What the task asks: The job is to output each record exactly as it stands, pictures excluded.

Provided records:
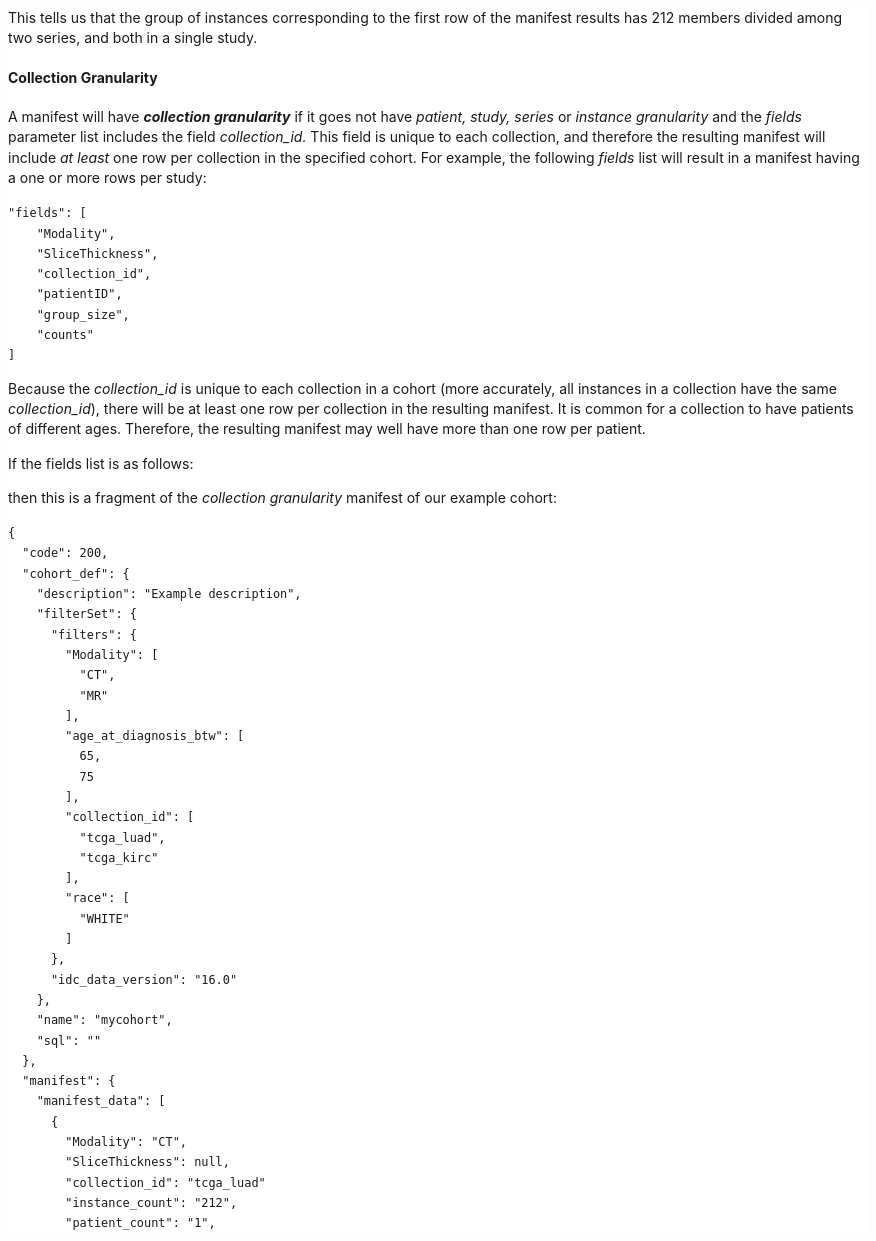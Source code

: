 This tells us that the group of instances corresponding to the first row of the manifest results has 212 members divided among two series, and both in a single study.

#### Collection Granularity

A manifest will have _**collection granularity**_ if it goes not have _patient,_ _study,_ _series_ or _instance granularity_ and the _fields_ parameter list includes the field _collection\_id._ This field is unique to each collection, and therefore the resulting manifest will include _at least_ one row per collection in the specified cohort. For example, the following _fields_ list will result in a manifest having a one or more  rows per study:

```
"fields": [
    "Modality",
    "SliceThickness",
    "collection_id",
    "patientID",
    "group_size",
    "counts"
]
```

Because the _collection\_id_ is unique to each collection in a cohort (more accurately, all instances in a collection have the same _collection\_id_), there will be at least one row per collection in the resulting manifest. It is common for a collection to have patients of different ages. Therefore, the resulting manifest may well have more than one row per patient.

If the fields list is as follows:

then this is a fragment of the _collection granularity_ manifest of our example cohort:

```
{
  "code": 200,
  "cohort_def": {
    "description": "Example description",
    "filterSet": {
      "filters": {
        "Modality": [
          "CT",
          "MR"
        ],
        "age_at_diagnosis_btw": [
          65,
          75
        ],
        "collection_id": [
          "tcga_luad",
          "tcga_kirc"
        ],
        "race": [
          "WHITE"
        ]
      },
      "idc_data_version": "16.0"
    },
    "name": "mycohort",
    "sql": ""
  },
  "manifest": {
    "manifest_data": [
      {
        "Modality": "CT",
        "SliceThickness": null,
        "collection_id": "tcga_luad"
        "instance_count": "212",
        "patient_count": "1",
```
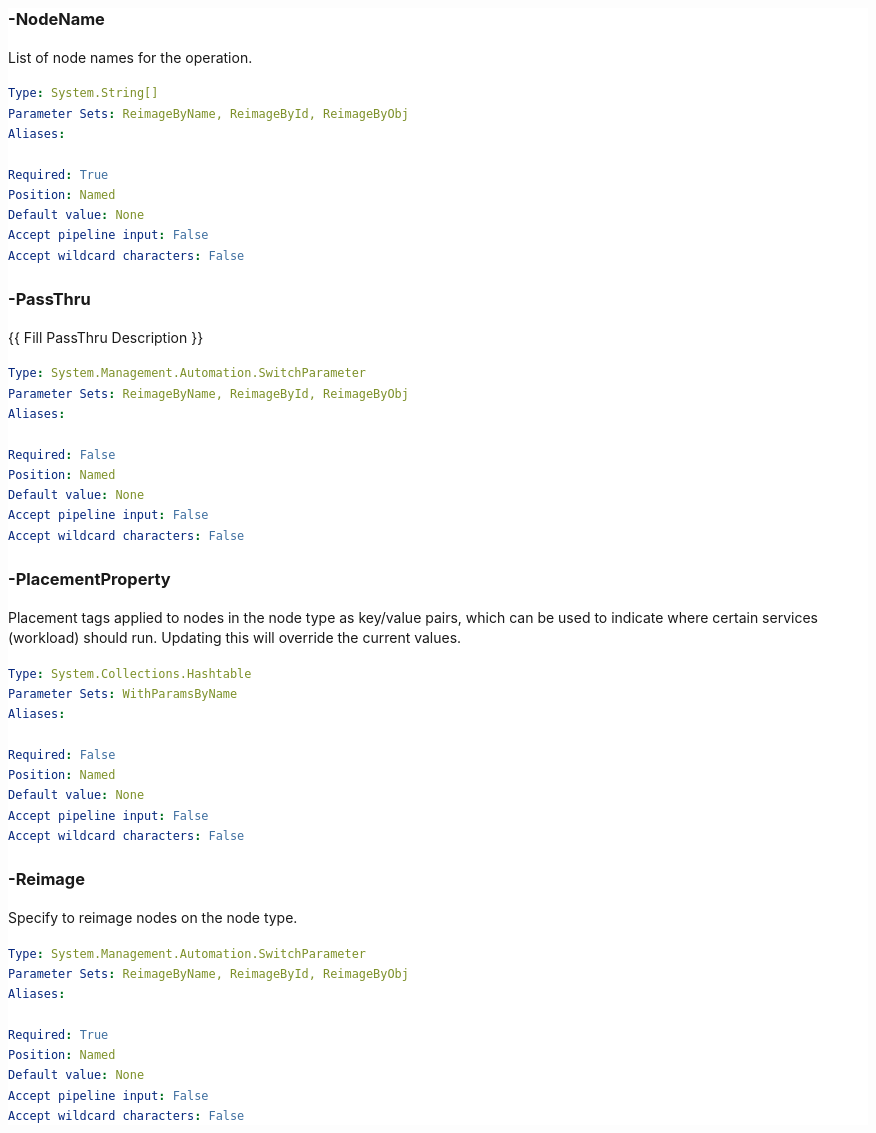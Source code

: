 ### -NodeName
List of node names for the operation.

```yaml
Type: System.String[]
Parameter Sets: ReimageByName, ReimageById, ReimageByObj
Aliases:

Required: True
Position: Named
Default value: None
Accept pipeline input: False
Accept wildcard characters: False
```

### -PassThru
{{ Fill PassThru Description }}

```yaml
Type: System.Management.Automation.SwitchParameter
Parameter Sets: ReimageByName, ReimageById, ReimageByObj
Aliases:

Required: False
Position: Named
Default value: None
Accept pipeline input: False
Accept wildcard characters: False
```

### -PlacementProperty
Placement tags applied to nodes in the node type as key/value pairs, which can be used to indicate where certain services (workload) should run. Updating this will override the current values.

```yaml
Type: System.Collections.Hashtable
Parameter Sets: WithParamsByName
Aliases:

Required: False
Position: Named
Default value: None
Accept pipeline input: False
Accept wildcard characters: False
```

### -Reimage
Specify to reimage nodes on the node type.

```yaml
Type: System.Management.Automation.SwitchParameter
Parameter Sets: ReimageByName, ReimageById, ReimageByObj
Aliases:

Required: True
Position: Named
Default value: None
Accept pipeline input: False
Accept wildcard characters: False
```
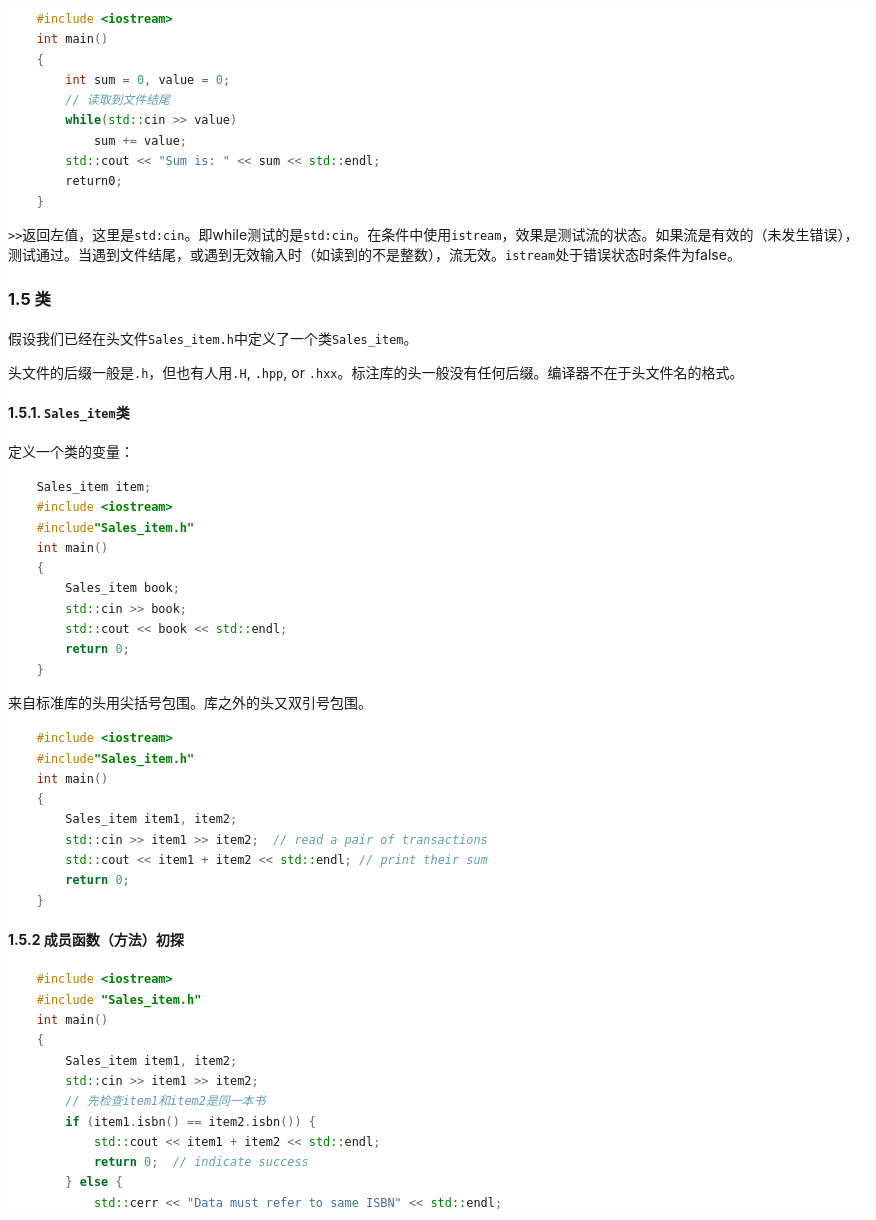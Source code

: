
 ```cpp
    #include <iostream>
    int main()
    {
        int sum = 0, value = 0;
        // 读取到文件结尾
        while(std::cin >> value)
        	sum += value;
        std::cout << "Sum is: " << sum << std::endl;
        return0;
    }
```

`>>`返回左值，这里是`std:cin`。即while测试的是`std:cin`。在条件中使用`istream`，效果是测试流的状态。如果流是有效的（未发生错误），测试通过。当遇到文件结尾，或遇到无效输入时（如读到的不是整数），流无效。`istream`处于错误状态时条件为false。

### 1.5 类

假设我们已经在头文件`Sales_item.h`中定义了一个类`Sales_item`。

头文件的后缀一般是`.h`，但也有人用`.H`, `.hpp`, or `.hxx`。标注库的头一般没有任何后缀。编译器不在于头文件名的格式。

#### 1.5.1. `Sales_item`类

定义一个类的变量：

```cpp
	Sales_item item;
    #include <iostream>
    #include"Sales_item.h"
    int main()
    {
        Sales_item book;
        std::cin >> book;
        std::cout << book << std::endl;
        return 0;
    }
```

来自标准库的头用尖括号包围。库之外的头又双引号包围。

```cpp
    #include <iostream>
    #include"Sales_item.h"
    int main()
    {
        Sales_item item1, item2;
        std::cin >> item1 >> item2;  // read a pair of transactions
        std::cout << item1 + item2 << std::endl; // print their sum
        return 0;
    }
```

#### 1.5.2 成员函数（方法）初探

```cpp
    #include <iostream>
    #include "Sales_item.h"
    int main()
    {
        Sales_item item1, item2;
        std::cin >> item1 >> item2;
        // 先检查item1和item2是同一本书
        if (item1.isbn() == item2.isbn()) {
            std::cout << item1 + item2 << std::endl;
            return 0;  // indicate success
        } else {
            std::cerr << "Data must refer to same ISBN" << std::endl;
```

Task result:
Source code

: This tells us that the group of instances corresponding to the first row of the manifest results has 212 members divided among two series, and both in a single study.

#### Collection Granularity

A manifest will have _**collection granularity**_ if it goes not have _patient,_ _study,_ _series_ or _instance granularity_ and the _fields_ parameter list includes the field _collection\_id._ This field is unique to each collection, and therefore the resulting manifest will include _at least_ one row per collection in the specified cohort. For example, the following _fields_ list will result in a manifest having a one or more  rows per study:

```
"fields": [
    "Modality",
    "SliceThickness",
    "collection_id",
    "patientID",
    "group_size",
    "counts"
]
```

Because the _collection\_id_ is unique to each collection in a cohort (more accurately, all instances in a collection have the same _collection\_id_), there will be at least one row per collection in the resulting manifest. It is common for a collection to have patients of different ages. Therefore, the resulting manifest may well have more than one row per patient.

If the fields list is as follows:

then this is a fragment of the _collection granularity_ manifest of our example cohort:

```
{
  "code": 200,
  "cohort_def": {
    "description": "Example description",
    "filterSet": {
      "filters": {
        "Modality": [
          "CT",
          "MR"
        ],
        "age_at_diagnosis_btw": [
          65,
          75
        ],
        "collection_id": [
          "tcga_luad",
          "tcga_kirc"
        ],
        "race": [
          "WHITE"
        ]
      },
      "idc_data_version": "16.0"
    },
    "name": "mycohort",
    "sql": ""
  },
  "manifest": {
    "manifest_data": [
      {
        "Modality": "CT",
        "SliceThickness": null,
        "collection_id": "tcga_luad"
        "instance_count": "212",
        "patient_count": "1",
```
Source code

: ### -NodeName
List of node names for the operation.

```yaml
Type: System.String[]
Parameter Sets: ReimageByName, ReimageById, ReimageByObj
Aliases:

Required: True
Position: Named
Default value: None
Accept pipeline input: False
Accept wildcard characters: False
```

### -PassThru
{{ Fill PassThru Description }}

```yaml
Type: System.Management.Automation.SwitchParameter
Parameter Sets: ReimageByName, ReimageById, ReimageByObj
Aliases:

Required: False
Position: Named
Default value: None
Accept pipeline input: False
Accept wildcard characters: False
```

### -PlacementProperty
Placement tags applied to nodes in the node type as key/value pairs, which can be used to indicate where certain services (workload) should run. Updating this will override the current values.

```yaml
Type: System.Collections.Hashtable
Parameter Sets: WithParamsByName
Aliases:

Required: False
Position: Named
Default value: None
Accept pipeline input: False
Accept wildcard characters: False
```

### -Reimage
Specify to reimage nodes on the node type.

```yaml
Type: System.Management.Automation.SwitchParameter
Parameter Sets: ReimageByName, ReimageById, ReimageByObj
Aliases:

Required: True
Position: Named
Default value: None
Accept pipeline input: False
Accept wildcard characters: False
```
Source code

:
 ```cpp
    #include <iostream>
    int main()
    {
        int sum = 0, value = 0;
        // 读取到文件结尾
        while(std::cin >> value)
        	sum += value;
        std::cout << "Sum is: " << sum << std::endl;
        return0;
    }
```

`>>`返回左值，这里是`std:cin`。即while测试的是`std:cin`。在条件中使用`istream`，效果是测试流的状态。如果流是有效的（未发生错误），测试通过。当遇到文件结尾，或遇到无效输入时（如读到的不是整数），流无效。`istream`处于错误状态时条件为false。

### 1.5 类

假设我们已经在头文件`Sales_item.h`中定义了一个类`Sales_item`。

头文件的后缀一般是`.h`，但也有人用`.H`, `.hpp`, or `.hxx`。标注库的头一般没有任何后缀。编译器不在于头文件名的格式。

#### 1.5.1. `Sales_item`类

定义一个类的变量：

```cpp
	Sales_item item;
    #include <iostream>
    #include"Sales_item.h"
    int main()
    {
        Sales_item book;
        std::cin >> book;
        std::cout << book << std::endl;
        return 0;
    }
```

来自标准库的头用尖括号包围。库之外的头又双引号包围。

```cpp
    #include <iostream>
    #include"Sales_item.h"
    int main()
    {
        Sales_item item1, item2;
        std::cin >> item1 >> item2;  // read a pair of transactions
        std::cout << item1 + item2 << std::endl; // print their sum
        return 0;
    }
```

#### 1.5.2 成员函数（方法）初探

```cpp
    #include <iostream>
    #include "Sales_item.h"
    int main()
    {
        Sales_item item1, item2;
        std::cin >> item1 >> item2;
        // 先检查item1和item2是同一本书
        if (item1.isbn() == item2.isbn()) {
            std::cout << item1 + item2 << std::endl;
            return 0;  // indicate success
        } else {
            std::cerr << "Data must refer to same ISBN" << std::endl;
```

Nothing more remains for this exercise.